A festa com os amigos é hoje, mas o aniversário mesmo foi no dia 15 de julho: Hertha Spier, a sobrevivente que carrega no braço a tatuagem com o número A21646, impresso pelos nazistas, chegou aos cem anos.
Para qualquer pessoa, chegar lúcida a essa idade seria um feito. Para uma mulher que enfrentou os horrores da II Guerra, passou por três campos de concentração e perdeu toda a família, chegar aos cem anos lúcida é quase um milagre. Dividir com os leitores a história dela é uma forma de homenagear essa mulher valente a quem me sinto ligada por laços de afeto.
Viúva, com dois filhos médicos, dona Hertha cansou de ouvir que sua vida daria um livro. Um dia, os filhos Lúcio e Mário — esses meninos que aparecem na foto com ela no dia do centenário — decidiram que era chegada a hora de contar a história da mãe para o mundo.
A primeira ideia foi pedir ao escritor Moacyr Scliar que costurasse os relatos dela para transformá-los em livro. Com mil e um compromissos, Scliar não pôde assumir a tarefa. O psiquiatra dela, Luiz Gustavo Guilhermano, e Hans Peter, amigo da família, indicaram meu marido, Tailor Diniz, para ser o biógrafo de dona Hertha. Missão desafiadora para um ficcionista, mas irresistível para quem vive de contar histórias. E assim nossos caminhos se cruzaram.
Durante um tempo que não sei precisar, Tailor frequentou o apartamento da Rua 24 de Outubro para ouvir e gravar os relatos de dona Hertha, que fluíam irregulares. Às vezes, ela falava durante horas, como se os acontecimentos vividos mais de meio século antes estivessem tão vivos quanto os da semana anterior.

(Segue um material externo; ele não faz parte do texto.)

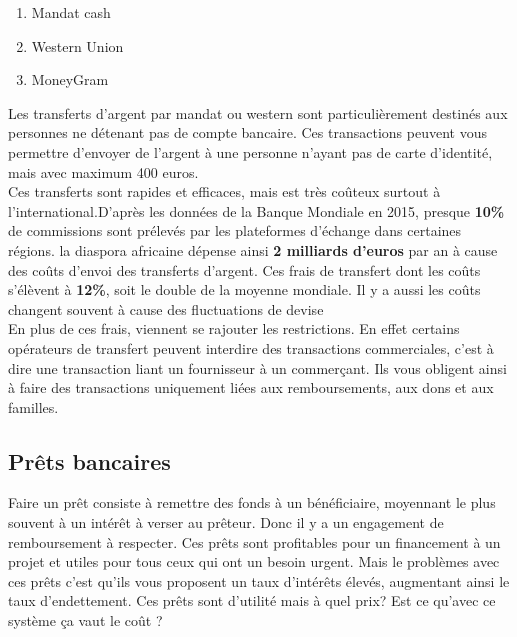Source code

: \documentclass[12pt]{report}
\begin{document}
\begin{enumerate}
    \begin{enumerate}
        \item Mandat cash
        \item Western Union
        \item MoneyGram 
    \end{enumerate}
    
Les transferts d'argent par mandat ou western sont particulièrement destinés aux personnes ne détenant pas de compte bancaire. Ces transactions peuvent vous permettre d'envoyer de l'argent à une personne n'ayant pas de carte d'identité, mais avec maximum 400 euros.\\

\hspace{1cm} Ces transferts sont rapides et efficaces, mais est très coûteux surtout à l'international.D'après les données de la Banque Mondiale en 2015,  presque \textbf{10\%} de commissions sont prélevés par les plateformes d’échange dans certaines régions. la diaspora africaine dépense ainsi \textbf{2 milliards d'euros} par an à cause des coûts d'envoi des transferts d'argent.  Ces frais de transfert dont les coûts s'élèvent à \textbf{12\%}, soit le double de la moyenne mondiale. Il y a aussi les coûts changent souvent à cause des fluctuations de devise\\

\hspace{1cm} En plus de ces frais, viennent se rajouter les restrictions. En effet certains opérateurs de transfert peuvent interdire des transactions commerciales, c'est à dire une transaction liant un fournisseur à un commerçant. Ils vous obligent ainsi à faire des transactions uniquement liées aux remboursements, aux dons et aux familles.\\
    
\end{enumerate}

    \subsection{Prêts bancaires}
    
\hspace{1cm} Faire un prêt consiste à remettre des fonds à un bénéficiaire, moyennant le plus souvent à un intérêt à verser au prêteur. Donc il y a un engagement de remboursement à respecter. Ces prêts sont profitables pour un financement à un projet et utiles pour tous ceux qui ont un besoin urgent. Mais le problèmes avec ces prêts c'est qu'ils vous proposent un taux d'intérêts élevés, augmentant ainsi le taux d'endettement. Ces prêts sont d'utilité mais à quel prix? Est ce qu'avec ce système ça vaut le coût ?
\end{document}
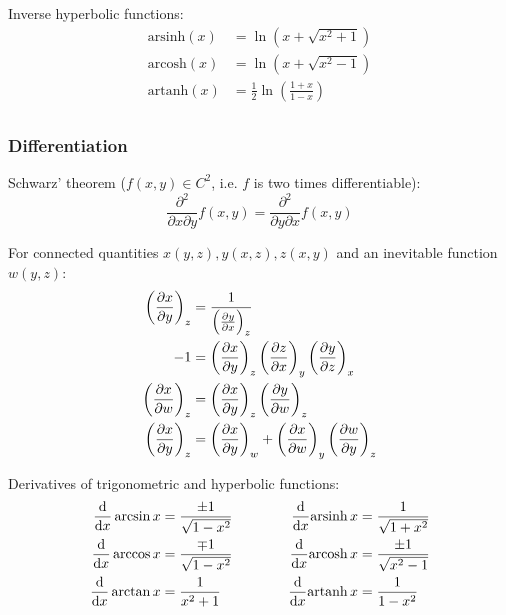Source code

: 			\noindent
			Inverse hyperbolic functions:
			\begin{equation}
				\begin{aligned}
					\mathrm{arsinh}(x) &= \ln\left(x+\sqrt{x^2+1}\right) \\
					\mathrm{arcosh}(x) &= \ln\left(x+\sqrt{x^2-1}\right) \\
					\mathrm{artanh}(x) &= \frac{1}{2}\ln\left(\frac{1+x}{1-x}\right) \\
				\end{aligned}
			\end{equation}

		\subsubsection{Differentiation}
			\noindent
			Schwarz' theorem ($f(x,y)\in C^2$, i.e. $f$ is two times differentiable):
			\begin{equation}
				\frac{\partial^2 }{\partial x \partial y} f(x,y) = \frac{\partial^2 }{\partial y \partial x} f(x,y)
			\end{equation}

			\noindent
			For connected quantities $x(y,z), y(x,z), z(x,y)$ and an inevitable function $w(y,z)$:
			\begin{equation}
				\begin{aligned}
					\left( \pdv{x}{y} \right)_z &= \frac{1}{\left( \pdv{y}{x} \right)_z} \\
					-1 &= \left( \pdv{x}{y} \right)_z \left( \pdv{z}{x} \right)_y \left( \pdv{y}{z} \right)_x \\
					\left( \pdv{x}{w} \right)_z &= \left( \pdv{x}{y} \right)_z \left( \pdv{y}{w} \right)_z \\
					\left( \pdv{x}{y} \right)_z &= \left( \pdv{x}{y} \right)_w + \left( \pdv{x}{w} \right)_y \left( \pdv{w}{y} \right)_z \\
				\end{aligned}
			\end{equation}

			\noindent
			Derivatives of trigonometric and hyperbolic functions:
			\begin{equation}
				\begin{split}
					\frac{\dd}{\dd x}\arcsin x &= \frac{\pm 1}{\sqrt{1-x^2}} \hspace{30pt}
					&\frac{\dd}{\dd x}\mathrm{arsinh}\,x &= \frac{1}{\sqrt{1+x^2}} \\
					\frac{\dd}{\dd x}\arccos x &= \frac{\mp 1}{\sqrt{1-x^2}} \hspace{30pt}
					&\frac{\dd}{\dd x}\mathrm{arcosh}\,x &= \frac{\pm 1}{\sqrt{x^2-1}} \\
					\frac{\dd}{\dd x}\arctan x &= \frac{1}{x^2+1} \hspace{30pt}
					&\frac{\dd}{\dd x}\mathrm{artanh}\,x &= \frac{1}{1-x^2} \\
				\end{split}
			\end{equation}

Em outras, as palavras não vinham, a emoção nublava a memória.
De fragmento em fragmento, preenchendo os espaços vazios com a pesquisa de documentos e com o que se conhece sobre o massacre dos judeus, nasceu em 2002 o livro A Sobrevivente A21646, relato pungente sobre a vida da menina polonesa Hertha Grüber, que sonhava brilhar nos palcos da Europa como bailarina.
Hitler roubou-lhe o sonho e a família inteira. Passou primeiro por um gueto na Cracóvia e depois pelos campos de concentração de Plaszow, Auschwitz e, finalmente, Bergen-Belsen. Ao fim da guerra, quando foi resgatada, tinha 26 anos e pesava 28 quilos, debilitada pela fome e pela febre tifoide.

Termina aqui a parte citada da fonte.